**Your assignment:** Give every line from the entries that contains "initial".

-*-

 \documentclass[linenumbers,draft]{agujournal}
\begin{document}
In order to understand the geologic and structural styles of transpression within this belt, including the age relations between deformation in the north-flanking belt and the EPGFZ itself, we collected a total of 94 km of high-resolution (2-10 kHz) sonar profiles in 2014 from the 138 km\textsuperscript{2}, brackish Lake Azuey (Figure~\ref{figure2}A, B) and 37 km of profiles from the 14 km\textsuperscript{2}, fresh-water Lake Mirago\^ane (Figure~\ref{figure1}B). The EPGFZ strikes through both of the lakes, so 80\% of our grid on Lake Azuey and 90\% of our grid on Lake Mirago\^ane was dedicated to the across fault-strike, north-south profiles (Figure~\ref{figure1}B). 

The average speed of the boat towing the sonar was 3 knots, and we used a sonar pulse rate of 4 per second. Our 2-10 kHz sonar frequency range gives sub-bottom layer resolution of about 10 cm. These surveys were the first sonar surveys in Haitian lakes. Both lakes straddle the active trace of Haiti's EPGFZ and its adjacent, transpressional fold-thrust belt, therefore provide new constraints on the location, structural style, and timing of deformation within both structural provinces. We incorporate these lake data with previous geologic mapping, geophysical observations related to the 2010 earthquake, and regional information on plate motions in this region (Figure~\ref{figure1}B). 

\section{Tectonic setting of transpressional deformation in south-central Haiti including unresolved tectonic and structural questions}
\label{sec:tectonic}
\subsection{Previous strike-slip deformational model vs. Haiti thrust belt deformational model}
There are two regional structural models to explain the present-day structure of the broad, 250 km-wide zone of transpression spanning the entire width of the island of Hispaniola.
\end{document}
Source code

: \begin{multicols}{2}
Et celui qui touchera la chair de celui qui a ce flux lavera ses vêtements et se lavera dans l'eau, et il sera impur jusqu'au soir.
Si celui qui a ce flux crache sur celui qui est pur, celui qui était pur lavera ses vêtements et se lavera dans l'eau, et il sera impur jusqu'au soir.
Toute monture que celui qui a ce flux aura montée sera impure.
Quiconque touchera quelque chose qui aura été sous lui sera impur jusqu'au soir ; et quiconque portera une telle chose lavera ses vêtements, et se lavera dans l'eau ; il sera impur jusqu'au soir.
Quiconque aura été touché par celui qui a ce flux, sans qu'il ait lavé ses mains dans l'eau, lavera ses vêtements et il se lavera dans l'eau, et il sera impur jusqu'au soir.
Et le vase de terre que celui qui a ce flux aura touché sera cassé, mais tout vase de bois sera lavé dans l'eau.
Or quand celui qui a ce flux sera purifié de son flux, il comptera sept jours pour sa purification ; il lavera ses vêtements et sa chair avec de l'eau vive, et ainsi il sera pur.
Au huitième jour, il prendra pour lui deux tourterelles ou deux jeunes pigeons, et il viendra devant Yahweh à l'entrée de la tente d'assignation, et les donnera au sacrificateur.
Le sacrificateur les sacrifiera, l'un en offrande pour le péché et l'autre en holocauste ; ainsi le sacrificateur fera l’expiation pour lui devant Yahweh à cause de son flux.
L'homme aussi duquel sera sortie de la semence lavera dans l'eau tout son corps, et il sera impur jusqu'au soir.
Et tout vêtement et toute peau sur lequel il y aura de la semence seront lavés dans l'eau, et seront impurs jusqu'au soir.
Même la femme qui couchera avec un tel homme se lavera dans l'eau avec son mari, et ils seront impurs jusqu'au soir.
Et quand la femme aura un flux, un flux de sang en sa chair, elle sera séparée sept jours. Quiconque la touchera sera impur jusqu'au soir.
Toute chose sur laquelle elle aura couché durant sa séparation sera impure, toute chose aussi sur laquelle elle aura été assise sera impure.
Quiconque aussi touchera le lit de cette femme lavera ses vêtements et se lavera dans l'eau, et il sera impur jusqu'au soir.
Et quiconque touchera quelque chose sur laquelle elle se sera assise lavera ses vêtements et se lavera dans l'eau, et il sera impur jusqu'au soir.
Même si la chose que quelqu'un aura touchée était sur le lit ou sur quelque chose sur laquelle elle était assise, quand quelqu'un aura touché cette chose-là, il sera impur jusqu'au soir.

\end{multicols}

-*-

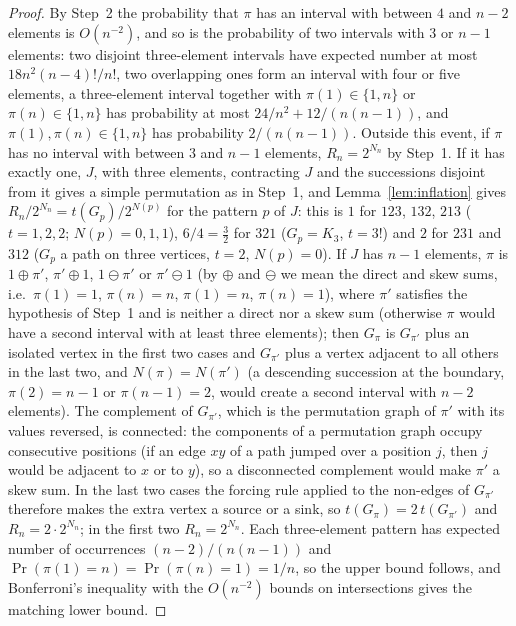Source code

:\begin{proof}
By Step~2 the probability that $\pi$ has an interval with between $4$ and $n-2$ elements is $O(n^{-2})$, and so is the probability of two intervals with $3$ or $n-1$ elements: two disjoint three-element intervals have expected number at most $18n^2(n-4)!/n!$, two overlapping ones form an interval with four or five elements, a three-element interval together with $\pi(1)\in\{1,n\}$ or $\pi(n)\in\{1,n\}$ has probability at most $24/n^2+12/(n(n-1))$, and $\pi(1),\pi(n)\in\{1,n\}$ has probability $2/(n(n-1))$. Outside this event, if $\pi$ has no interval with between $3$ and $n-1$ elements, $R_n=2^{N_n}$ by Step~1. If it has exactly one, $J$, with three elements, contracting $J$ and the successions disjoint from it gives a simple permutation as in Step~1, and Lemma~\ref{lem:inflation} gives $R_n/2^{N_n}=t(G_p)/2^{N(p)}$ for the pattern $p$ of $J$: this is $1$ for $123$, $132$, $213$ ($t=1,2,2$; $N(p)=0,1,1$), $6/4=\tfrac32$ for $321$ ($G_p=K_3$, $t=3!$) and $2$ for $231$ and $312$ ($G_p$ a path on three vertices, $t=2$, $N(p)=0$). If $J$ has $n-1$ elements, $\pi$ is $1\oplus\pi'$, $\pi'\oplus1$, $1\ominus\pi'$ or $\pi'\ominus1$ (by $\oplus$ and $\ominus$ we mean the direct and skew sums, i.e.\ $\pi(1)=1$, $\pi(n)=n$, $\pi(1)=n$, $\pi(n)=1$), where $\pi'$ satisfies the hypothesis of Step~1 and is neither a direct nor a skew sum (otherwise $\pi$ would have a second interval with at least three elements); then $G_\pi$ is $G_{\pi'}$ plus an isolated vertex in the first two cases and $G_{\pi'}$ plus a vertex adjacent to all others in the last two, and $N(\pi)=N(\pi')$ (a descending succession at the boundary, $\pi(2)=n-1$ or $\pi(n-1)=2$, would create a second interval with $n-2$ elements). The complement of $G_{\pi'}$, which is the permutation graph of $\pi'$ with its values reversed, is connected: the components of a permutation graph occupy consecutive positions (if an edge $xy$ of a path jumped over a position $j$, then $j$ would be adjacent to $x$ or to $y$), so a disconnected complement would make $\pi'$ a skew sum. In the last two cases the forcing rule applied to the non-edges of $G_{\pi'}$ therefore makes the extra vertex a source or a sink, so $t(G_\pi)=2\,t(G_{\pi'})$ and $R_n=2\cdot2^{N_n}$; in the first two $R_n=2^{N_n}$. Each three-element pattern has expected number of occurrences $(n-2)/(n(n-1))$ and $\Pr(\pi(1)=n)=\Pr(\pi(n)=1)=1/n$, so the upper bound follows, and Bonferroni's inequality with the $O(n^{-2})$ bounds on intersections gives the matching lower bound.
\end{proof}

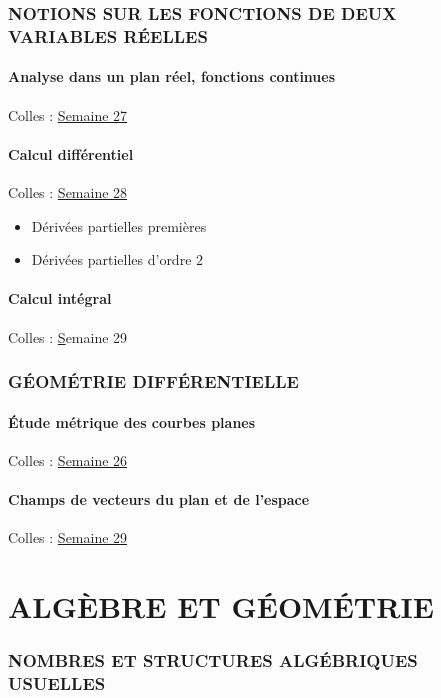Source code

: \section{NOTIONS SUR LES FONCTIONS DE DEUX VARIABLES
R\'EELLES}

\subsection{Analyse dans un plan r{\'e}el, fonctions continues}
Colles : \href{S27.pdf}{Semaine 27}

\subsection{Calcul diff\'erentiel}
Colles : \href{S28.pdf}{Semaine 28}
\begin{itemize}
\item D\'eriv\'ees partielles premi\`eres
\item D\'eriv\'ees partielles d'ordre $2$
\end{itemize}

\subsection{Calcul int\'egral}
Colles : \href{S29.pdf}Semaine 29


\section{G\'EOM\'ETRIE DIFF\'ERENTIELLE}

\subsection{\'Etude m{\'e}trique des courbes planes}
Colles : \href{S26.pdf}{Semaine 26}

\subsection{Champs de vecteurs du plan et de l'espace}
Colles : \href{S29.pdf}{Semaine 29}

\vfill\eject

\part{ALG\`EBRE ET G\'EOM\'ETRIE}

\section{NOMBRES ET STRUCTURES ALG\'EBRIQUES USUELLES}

-*-

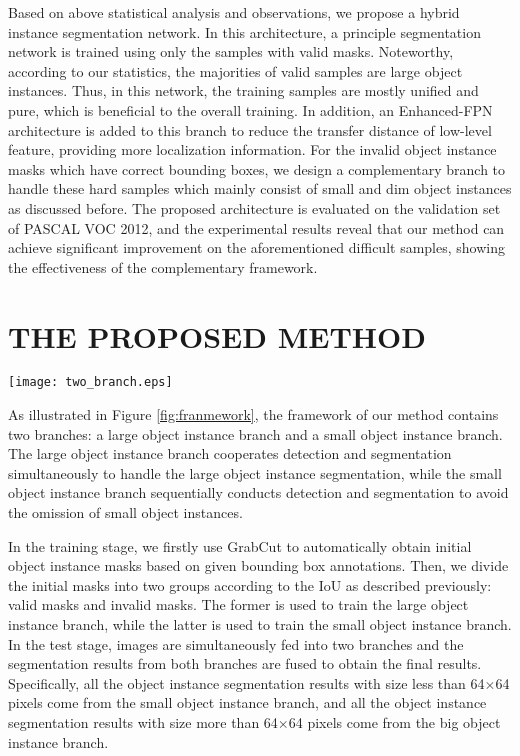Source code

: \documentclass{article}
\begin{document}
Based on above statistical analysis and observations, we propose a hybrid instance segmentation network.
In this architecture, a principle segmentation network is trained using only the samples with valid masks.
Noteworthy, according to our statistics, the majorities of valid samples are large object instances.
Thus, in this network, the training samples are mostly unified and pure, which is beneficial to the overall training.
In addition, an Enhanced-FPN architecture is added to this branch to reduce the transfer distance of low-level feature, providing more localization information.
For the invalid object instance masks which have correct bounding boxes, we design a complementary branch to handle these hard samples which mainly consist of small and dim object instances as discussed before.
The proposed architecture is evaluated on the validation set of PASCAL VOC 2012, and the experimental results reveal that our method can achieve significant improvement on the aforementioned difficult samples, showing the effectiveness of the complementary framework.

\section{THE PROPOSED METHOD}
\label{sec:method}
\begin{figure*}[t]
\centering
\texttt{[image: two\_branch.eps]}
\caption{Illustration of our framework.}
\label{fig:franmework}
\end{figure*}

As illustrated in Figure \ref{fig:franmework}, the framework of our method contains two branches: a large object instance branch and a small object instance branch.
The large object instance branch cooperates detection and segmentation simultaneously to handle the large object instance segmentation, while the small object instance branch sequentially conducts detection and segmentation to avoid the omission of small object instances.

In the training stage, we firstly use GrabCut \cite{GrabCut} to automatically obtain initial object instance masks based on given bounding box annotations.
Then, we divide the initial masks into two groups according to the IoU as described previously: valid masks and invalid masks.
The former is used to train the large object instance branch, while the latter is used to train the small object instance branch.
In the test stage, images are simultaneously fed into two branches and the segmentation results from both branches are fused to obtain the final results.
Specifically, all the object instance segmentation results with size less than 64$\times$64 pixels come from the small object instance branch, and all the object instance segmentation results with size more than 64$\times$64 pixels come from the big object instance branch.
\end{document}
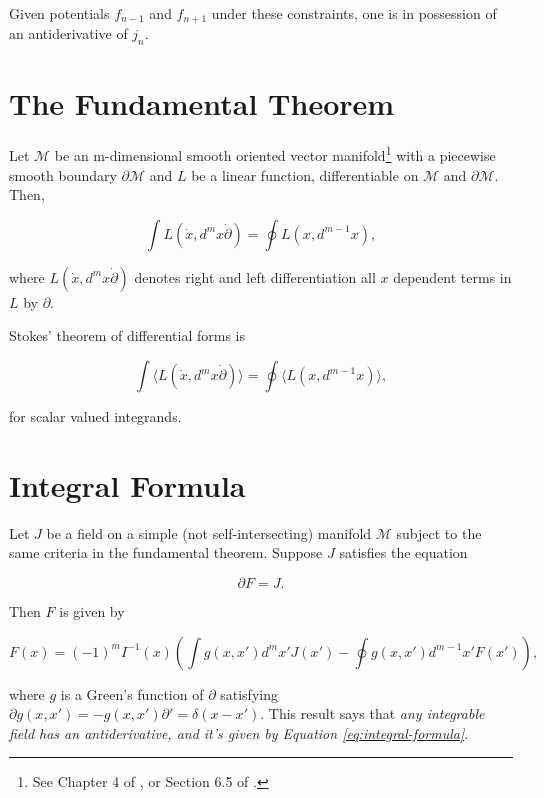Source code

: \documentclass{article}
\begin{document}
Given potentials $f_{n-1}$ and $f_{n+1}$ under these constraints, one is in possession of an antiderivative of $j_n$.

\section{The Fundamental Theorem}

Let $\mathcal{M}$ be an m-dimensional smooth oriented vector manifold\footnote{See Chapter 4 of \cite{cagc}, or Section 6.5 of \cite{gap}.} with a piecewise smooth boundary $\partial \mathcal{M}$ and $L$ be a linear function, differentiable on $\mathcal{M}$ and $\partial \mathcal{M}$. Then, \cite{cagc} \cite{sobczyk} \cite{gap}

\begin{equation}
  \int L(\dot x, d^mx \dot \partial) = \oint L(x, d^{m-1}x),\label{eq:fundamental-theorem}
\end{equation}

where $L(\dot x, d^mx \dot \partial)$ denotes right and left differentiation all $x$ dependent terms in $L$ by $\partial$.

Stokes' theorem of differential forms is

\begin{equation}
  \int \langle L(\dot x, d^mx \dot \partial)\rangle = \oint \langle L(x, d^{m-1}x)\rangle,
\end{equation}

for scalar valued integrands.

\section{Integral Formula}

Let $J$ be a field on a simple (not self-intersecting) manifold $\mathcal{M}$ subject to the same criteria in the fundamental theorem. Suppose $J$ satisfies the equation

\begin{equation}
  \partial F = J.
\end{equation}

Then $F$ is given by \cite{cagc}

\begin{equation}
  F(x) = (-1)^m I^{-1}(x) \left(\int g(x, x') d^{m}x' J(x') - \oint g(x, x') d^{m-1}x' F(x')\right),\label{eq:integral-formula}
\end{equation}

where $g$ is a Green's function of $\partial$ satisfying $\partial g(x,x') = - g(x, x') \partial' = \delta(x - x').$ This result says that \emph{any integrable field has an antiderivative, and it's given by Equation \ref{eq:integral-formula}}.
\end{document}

-*-

**Result below:**
In the training stage, we firstly use GrabCut \cite{GrabCut} to automatically obtain initial object instance masks based on given bounding box annotations.
Then, we divide the initial masks into two groups according to the IoU as described previously: valid masks and invalid masks.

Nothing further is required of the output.